What happened, however, was a succession of conflicts led by very very notable Māori generals, but also the people who were leaders who infused in their resistance a very curious form of thought. Māori thought up to that point in time had not been able to be written down. It was a very oral culture. Māori carving expressed in pictorial terms, in totems as it were, in carvings of pillars not unlike those of the American Indians, the legends of the tribe. But these legends could not articulate new forms of government and new forms of resistance. The ideology of resistance was certainly built around the recapture of land that had been stolen. But it was also based on trying to make some kind of fusion of Māori thought and the new European thought, just as the King Movement tried to adopt the trappings and the institutions of government of the Europeans.
And what you had were succession of prophets who combined Christianity, or forms of Christianity, with forms of Māori spiritual belief.
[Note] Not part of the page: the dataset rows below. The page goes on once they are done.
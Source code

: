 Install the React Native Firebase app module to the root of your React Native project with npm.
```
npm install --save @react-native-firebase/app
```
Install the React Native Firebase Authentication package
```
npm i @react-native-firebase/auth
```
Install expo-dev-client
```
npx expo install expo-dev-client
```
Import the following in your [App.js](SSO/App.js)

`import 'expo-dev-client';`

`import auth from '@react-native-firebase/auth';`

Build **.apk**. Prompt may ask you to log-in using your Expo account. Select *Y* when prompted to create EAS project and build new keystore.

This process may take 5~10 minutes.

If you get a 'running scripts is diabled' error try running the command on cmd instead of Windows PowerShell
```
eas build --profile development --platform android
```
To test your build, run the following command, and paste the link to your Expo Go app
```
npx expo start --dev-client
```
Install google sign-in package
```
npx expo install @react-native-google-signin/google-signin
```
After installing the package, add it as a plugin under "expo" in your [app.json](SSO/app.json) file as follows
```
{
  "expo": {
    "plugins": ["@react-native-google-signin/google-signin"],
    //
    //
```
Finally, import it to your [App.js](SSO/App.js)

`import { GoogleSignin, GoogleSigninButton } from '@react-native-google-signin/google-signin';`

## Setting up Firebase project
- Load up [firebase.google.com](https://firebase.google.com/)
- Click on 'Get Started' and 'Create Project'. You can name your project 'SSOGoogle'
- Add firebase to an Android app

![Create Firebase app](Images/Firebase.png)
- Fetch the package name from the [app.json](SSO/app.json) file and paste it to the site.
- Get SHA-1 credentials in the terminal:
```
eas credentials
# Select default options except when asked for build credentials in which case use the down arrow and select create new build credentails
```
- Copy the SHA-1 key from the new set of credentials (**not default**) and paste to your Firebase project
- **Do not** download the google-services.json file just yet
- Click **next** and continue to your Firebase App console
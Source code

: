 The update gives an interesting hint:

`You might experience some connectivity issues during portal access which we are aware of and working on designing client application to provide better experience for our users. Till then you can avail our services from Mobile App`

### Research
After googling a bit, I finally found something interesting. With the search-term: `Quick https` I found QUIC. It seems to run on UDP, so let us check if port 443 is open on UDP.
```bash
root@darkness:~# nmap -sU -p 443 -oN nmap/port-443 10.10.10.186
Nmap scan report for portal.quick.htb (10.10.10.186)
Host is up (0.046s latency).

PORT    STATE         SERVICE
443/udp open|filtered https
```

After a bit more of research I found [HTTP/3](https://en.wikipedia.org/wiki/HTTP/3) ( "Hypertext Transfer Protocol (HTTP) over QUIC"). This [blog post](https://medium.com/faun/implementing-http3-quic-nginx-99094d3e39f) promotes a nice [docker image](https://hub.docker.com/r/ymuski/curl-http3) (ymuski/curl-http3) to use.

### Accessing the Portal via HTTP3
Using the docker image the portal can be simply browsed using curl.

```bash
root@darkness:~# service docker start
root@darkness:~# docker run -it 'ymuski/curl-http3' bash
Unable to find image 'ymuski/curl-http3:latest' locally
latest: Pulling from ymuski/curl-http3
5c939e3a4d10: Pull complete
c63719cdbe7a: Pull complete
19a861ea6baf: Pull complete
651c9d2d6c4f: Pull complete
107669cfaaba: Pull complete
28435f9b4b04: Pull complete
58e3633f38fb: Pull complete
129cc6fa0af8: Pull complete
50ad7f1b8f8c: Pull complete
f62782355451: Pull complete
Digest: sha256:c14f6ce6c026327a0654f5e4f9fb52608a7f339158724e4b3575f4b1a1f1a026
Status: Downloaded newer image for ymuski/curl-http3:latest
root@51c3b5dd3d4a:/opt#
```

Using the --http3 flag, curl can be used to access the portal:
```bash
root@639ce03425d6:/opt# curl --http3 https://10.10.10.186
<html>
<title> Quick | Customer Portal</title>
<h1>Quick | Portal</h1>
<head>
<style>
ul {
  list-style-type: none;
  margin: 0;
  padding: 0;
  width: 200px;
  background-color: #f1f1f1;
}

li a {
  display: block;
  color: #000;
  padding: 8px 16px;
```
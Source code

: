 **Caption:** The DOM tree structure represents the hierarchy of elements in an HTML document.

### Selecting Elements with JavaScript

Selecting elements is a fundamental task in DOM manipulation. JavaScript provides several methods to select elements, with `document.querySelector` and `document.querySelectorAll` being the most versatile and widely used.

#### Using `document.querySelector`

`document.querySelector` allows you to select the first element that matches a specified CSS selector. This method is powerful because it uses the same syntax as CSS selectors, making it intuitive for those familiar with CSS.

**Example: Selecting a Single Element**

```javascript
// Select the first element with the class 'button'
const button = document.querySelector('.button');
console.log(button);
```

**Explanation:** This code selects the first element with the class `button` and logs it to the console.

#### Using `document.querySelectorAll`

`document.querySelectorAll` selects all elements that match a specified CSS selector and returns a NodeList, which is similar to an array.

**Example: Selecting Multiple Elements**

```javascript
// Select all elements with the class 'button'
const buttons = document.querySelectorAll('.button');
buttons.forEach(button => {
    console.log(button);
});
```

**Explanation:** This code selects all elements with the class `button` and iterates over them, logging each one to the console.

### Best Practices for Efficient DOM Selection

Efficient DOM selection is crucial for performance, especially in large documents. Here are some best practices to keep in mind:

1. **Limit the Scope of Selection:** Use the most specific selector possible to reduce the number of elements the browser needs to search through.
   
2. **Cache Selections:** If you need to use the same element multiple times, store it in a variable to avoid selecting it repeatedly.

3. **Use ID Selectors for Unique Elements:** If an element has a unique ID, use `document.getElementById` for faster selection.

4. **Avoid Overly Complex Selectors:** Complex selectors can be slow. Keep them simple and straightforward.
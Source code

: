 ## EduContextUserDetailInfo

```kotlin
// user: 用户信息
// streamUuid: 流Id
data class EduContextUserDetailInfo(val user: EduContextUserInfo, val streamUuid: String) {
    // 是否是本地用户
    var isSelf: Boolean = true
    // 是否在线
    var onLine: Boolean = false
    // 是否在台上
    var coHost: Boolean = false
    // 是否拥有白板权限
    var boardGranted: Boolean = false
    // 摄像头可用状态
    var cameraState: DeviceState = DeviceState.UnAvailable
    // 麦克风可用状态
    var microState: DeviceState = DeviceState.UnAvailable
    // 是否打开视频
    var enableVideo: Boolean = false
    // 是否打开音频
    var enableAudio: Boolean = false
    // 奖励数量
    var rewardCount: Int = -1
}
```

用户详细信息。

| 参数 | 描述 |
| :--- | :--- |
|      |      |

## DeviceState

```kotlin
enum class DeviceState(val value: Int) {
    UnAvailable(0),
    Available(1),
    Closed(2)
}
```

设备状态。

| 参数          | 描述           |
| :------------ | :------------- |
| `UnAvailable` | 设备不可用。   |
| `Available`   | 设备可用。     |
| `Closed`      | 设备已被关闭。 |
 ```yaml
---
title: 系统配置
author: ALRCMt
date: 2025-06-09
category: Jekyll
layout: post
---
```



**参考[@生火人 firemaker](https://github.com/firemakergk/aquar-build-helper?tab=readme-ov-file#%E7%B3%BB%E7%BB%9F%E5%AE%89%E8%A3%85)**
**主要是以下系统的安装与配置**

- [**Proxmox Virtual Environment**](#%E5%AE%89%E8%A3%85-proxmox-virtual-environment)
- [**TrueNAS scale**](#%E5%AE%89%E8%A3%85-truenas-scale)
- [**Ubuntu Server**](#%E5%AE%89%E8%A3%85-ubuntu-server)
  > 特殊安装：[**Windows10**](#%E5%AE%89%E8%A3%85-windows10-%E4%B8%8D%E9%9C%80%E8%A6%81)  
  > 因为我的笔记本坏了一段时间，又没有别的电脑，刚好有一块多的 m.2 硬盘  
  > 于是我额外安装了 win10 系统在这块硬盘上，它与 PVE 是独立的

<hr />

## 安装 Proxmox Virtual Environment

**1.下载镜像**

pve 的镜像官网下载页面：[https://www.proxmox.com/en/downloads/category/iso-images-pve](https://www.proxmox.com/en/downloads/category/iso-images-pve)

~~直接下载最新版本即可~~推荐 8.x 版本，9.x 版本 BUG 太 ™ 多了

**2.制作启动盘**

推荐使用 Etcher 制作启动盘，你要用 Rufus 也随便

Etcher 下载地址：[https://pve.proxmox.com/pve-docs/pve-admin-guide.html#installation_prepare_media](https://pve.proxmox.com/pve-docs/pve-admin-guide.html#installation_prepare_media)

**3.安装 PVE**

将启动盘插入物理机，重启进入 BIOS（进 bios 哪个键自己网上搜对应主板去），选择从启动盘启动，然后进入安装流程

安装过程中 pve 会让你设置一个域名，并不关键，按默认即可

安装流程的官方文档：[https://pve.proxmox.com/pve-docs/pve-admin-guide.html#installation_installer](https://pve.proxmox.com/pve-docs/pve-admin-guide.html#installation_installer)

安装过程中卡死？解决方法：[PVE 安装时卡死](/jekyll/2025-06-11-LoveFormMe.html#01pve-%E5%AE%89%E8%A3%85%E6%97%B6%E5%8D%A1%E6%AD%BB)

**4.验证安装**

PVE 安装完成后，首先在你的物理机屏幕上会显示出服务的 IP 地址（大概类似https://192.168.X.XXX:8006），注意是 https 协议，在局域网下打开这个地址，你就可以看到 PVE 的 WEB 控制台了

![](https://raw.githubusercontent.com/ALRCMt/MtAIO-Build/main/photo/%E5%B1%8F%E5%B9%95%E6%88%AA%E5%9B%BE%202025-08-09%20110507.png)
And these combined forms of thought inspired their armies, inspired the followers of the prophets, the followers of the Māori generals, to resist fiercely. This kind of fusion thought gave rise to an entire literature of songs, of poetry. Judith Binney, the famous historian in New Zealand of the Māori resistance, wrote a beautiful book called The Songs of Resistance. And it was very much a poetic rebellion, anchored in thought that was oratorical and at the same time highly poetic. Figures like Te Kooti left behind a legacy of written works which tried to describe the belief systems that he himself helped to inculcate in his followers, for the sake of resistance.
The legacy of this, the legacy of this fusion, married still to the desire to be able to own land, led to two things in New Zealand. One was the agreement of the courts that the Treaty of Waitangi was justiciable. So Māori tribes were able to bring lawsuits underneath the treaty for restitution of lands, or full compensation. And this was the first movement of that sort in the world of colonized peoples.
The second thing was this notwithstanding, the resurgence of Māori pride, a renaissance in Māori self‐belief, and a replaying of the new kinds of fusion introduced by Te Kooti began to infuse radical elements in modern Māori society. So as recently as 2007, the descendants of Te Kooti in the Urewera mountains, the Tuhoe people, launched a rebellion. They tried to occupy land. They tried to reestablish their own nation. Of course this was a movement doomed to failure, but the romanticism, the poetry, the fusion of thought, and to a very large extent the fighting spirit of the original rebellion of the Māori people against the white settlers still lingers far away in the land of New New Zealand.